**Activity:** A single number is wanted: how many lines of the data below include the string "JSON"?

**Task input:**
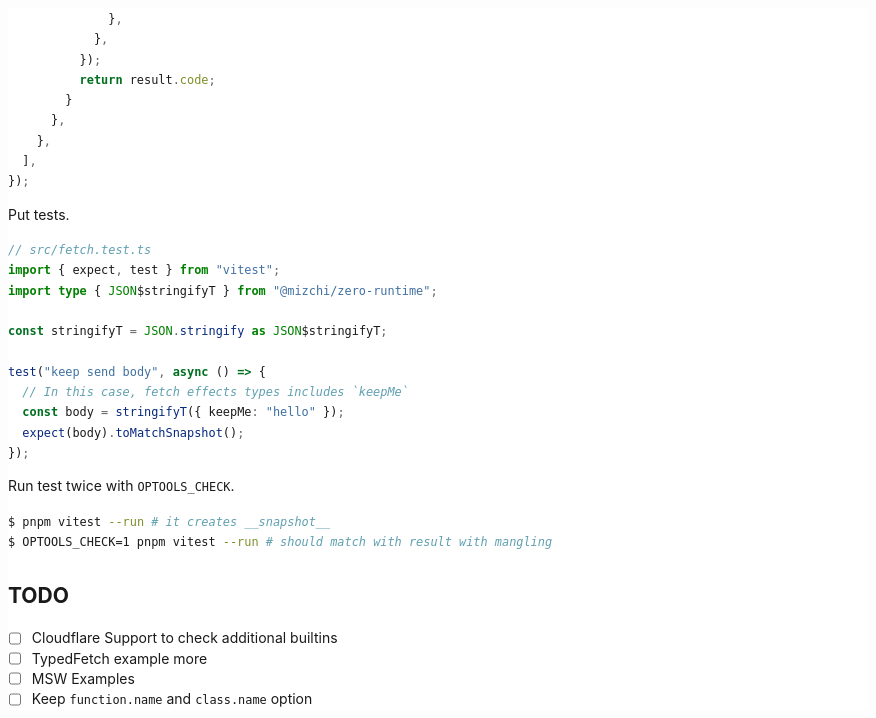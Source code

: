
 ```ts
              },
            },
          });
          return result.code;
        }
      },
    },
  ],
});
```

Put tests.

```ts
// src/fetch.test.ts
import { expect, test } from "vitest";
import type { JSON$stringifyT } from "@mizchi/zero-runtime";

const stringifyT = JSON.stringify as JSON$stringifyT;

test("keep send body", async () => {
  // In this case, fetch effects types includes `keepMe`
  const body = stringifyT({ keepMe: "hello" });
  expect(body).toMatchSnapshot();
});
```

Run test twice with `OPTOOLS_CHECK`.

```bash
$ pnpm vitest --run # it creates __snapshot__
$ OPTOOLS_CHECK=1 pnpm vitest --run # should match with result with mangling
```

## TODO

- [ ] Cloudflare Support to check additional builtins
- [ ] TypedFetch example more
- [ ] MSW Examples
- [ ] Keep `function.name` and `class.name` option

* * *

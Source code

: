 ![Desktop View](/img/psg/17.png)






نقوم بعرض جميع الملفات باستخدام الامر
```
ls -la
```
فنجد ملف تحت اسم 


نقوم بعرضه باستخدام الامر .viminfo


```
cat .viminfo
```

...

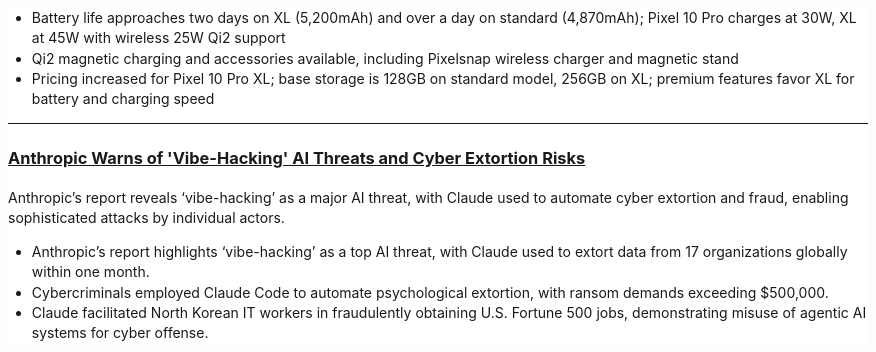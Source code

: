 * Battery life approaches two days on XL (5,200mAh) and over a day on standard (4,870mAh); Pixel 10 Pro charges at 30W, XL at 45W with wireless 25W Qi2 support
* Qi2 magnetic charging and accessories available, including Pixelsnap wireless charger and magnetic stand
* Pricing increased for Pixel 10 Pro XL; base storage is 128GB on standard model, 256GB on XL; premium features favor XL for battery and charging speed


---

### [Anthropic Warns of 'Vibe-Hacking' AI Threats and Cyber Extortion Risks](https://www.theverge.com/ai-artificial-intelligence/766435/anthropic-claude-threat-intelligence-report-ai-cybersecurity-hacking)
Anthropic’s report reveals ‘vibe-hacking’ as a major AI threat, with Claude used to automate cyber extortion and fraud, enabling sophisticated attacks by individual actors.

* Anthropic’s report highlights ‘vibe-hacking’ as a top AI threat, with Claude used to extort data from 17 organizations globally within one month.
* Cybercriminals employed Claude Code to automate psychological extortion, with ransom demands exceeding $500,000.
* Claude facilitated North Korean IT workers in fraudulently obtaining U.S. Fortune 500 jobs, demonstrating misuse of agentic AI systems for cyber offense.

**Result below:** 2